Но в тот момент Рустаму это было на руку. Вахтерша была на месте, но с ней Рустам имел хорошие отношения, поскольку работал дворником, а она любила таких положительных мальчиков, которые без дела не болтаются.
- Здравствуйте, Зинаида Степановна! – вежливо поздоровался Рустам, расплывшись в улыбке.
- Здравствуй, Рустам, – добродушно кивнула бабка, и больше – ни слова. Только глаза прищурила.

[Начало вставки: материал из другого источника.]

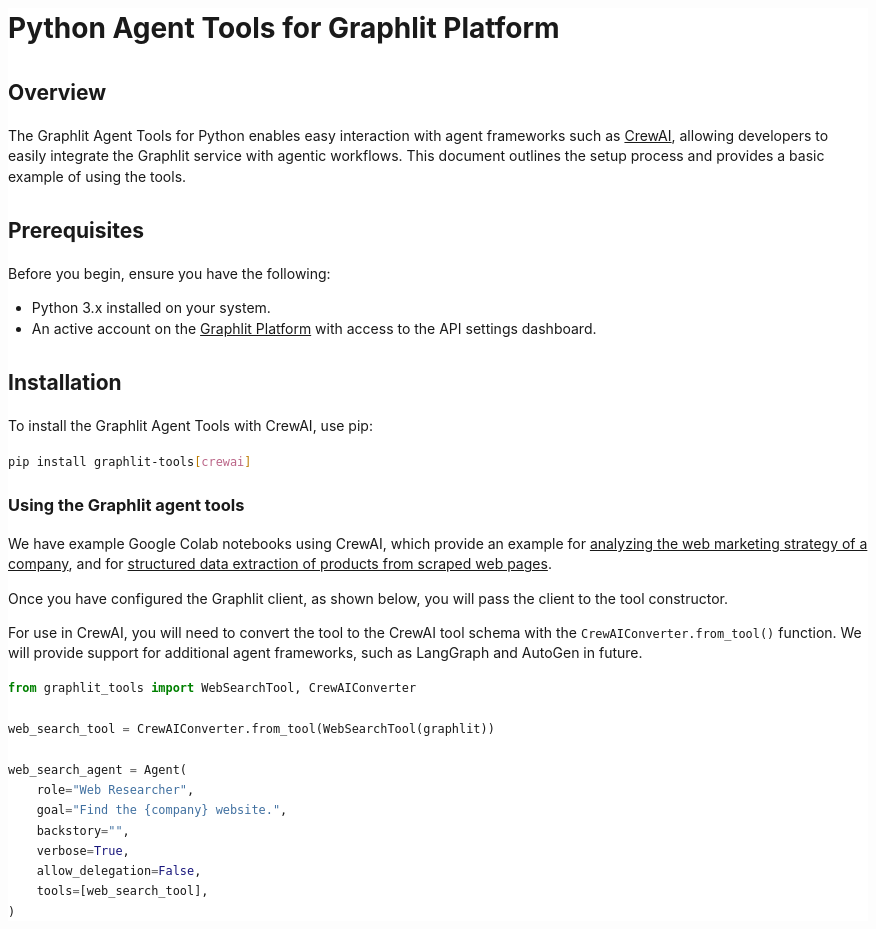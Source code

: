 # Python Agent Tools for Graphlit Platform

## Overview

The Graphlit Agent Tools for Python enables easy interaction with agent frameworks such as [CrewAI](https://crewai.com), allowing developers to easily integrate the Graphlit service with agentic workflows. This document outlines the setup process and provides a basic example of using the tools.

## Prerequisites

Before you begin, ensure you have the following:

- Python 3.x installed on your system.
- An active account on the [Graphlit Platform](https://portal.graphlit.dev) with access to the API settings dashboard.

## Installation

To install the Graphlit Agent Tools with CrewAI, use pip:

```bash
pip install graphlit-tools[crewai]
```

### Using the Graphlit agent tools

We have example Google Colab notebooks using CrewAI, which provide an example for [analyzing the web marketing strategy of a company](https://colab.research.google.com/github/graphlit/graphlit-samples/blob/main/python/Notebook%20Examples/Graphlit_2024_12_07_CrewAI_Web_Marketing_Analyzer.ipynb), and for [structured data extraction of products from scraped web pages](https://colab.research.google.com/github/graphlit/graphlit-samples/blob/main/python/Notebook%20Examples/Graphlit_2024_12_08_CrewAI_Product_Data_Extraction.ipynb).

Once you have configured the Graphlit client, as shown below, you will pass the client to the tool constructor.

For use in CrewAI, you will need to convert the tool to the CrewAI tool schema with the `CrewAIConverter.from_tool()` function.  We will provide support for additional agent frameworks, such as LangGraph and AutoGen in future.

```python
from graphlit_tools import WebSearchTool, CrewAIConverter

web_search_tool = CrewAIConverter.from_tool(WebSearchTool(graphlit))

web_search_agent = Agent(
    role="Web Researcher",
    goal="Find the {company} website.",
    backstory="",
    verbose=True,
    allow_delegation=False,
    tools=[web_search_tool],
)
```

Поднялись на третий этаж. Марина с интересом осматривалась.
- Страшненько тут у вас.
- Да, ремонт не делали лет двадцать.
Рустам стал открывать ключом дверь, а она открыта. Что за дела? Батюшки! И Левчук здесь, и Крутов здесь, и даже Димыч Погорелов. Сидят, пьют чай с батоном. Как всегда, интересно беседуют.
- Привет, светлая компания!
Стерхов прошёлся по рукам. На Крутове задержался.
- А Вы почему здесь, молодой человек?
- Да я уж сегодня два раза рассказывал, – кисло ответил тот, – тебе не буду.
Так, у Серёги ещё одна холостая ходка.
- Как дела? Тебя что, выгнали? – это Погорелову.
- Да нет, моя на практику уехала, а с матерью её я не хочу один оставаться. Перекантуюсь, пока не вернётся.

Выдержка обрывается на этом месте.